The Time of Contempt is the second novel, fourth book, in Sapkowski’s Witcher series, and as with the previous novel, this one is full of political intrigue, war, and fighting. The overriding question for our main characters is whether, in a turbulent war-torn world, it is possible to maintain neutrality, and if not, is it possible to choose a side without becoming hateful and barbaric.
The Empire of Nilfgaard is trying to take over world and is enjoying quite a bit of success in this endeavor. The last novel Blood of Elves set up the various factions in play. Worldly kings, in a rare display, have united secretly (or so they think) and without the input of their sorcerers in order to fight back against Nilfgaard. Non-human populations (elves, dwarves and the like) are being subjected to persecution and pogroms, due to the fact that a sect of rebel elves known as Scoia’tael (squirrels) have joined with Nilfgaard and engage in guerilla action versus humans. Human kings and many of their people assume that “they’re all alike” even though there are many non-humans who see that Nilfgaard is using the squirrels and that they are better off trying to all get along. Mages are divided as well. Some serve kings loyally, while others plot against their kings. Some mages support Nilfgaard. When a conclave of sourcerers and enchantresses meets on the island Thanedd, intrigue is in the air, and the extent and severity of the division among mages is revealed in some thrilling and brutal battles. Meanwhile, Nilfgaardian Emperor Emhyr is after Ciri but it’s not clear why. He has spies and assassins in his employ, including Cahir, the man in black with the winged helmet who terrorized Ciri as Cintra burned, and who has one last chance to prove himself to Emhyr. Emhyr is an authoritarian despot; his people fear him because they all know that to fail Emhyr is to die. Even mages fear him, and he has put a number of them to death for their failures. I guess you don’t get a nickname like “The White Flame Dancing on the Barrows of his Enemies” for nothing.

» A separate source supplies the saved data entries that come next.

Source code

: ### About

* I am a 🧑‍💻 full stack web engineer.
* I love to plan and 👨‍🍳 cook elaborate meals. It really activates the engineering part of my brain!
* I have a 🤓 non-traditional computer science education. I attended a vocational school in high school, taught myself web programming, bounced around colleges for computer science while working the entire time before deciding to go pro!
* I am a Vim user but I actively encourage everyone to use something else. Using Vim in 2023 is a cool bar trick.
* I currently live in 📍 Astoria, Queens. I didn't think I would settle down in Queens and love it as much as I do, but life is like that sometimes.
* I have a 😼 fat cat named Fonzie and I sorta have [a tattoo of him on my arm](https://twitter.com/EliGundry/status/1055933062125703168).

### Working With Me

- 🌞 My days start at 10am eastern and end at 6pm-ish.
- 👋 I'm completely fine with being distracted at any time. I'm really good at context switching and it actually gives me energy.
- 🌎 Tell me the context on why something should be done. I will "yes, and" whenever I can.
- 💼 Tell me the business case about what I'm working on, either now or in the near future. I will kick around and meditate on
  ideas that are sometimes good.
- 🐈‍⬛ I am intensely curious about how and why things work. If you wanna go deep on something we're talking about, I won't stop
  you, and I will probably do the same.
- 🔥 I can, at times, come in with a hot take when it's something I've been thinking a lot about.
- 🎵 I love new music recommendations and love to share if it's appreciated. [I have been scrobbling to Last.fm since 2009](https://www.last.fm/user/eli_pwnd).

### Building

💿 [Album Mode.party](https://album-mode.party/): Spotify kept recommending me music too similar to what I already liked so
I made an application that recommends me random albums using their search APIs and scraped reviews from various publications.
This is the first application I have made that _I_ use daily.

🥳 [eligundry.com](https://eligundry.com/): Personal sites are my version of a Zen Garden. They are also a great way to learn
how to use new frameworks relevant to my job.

Ciri, Geralt and Yennefer are, of course, at the center of all of this intrigue and violence. Everyone is looking for Ciri, but not for the same reasons. Some wish to eliminate her, others to exploit her power. Yennefer still has Ciri in her care as this novel begins, and her plan is to take Ciri to Thanedd and enroll her in the academy for enchantresses. Ciri is not in love with this idea, as the school seems much like a prison to her. Geralt, meanwhile, is trying to track down Rience, the mage/spy/assassin who has been tracking Ciri; his goal is to figure out who Rience works for and protect Ciri. On Thanedd, Geralt, Ciri and Yennefer will reunite, only to be torn apart in the violence that ensues from the chapter meeting.
The last part of the novel finds Ciri on her own, without protection, having to rely on the training she has received from both Yennefer and Geralt. Physically staying alive will be the object of her thoughts and actions, yet she will also find herself facing a moral quandary. She, like Geralt, does not wish to kill, but when you are pursued by killers, is it realistic to think you can continue living by the moral high road? Geralt often finds himself the object of ridicule for insisting that he will not choose a side. This gets back to the question of “the lesser evil” that Geralt had to confront in book one (the story of Renfri). When circumstances force a choice, does choosing a side mean you have to show contempt for others? When treated with contempt, people often will turn to hate and revenge. Is it naive to want to live without killing in a violent world? Can you choose a side and not become hateful and contemptuous?
As with the other books, Sapkowski keeps the reader on the edge of their seat with exciting chases and fights, subterfuge, and colorful characters whose allegiances are not always clear. Ciri really comes into her own in this novel, and her story arc promises to be full of thrilling battles and moral uncertainties. I’m still on the Witcher train. Woot woot!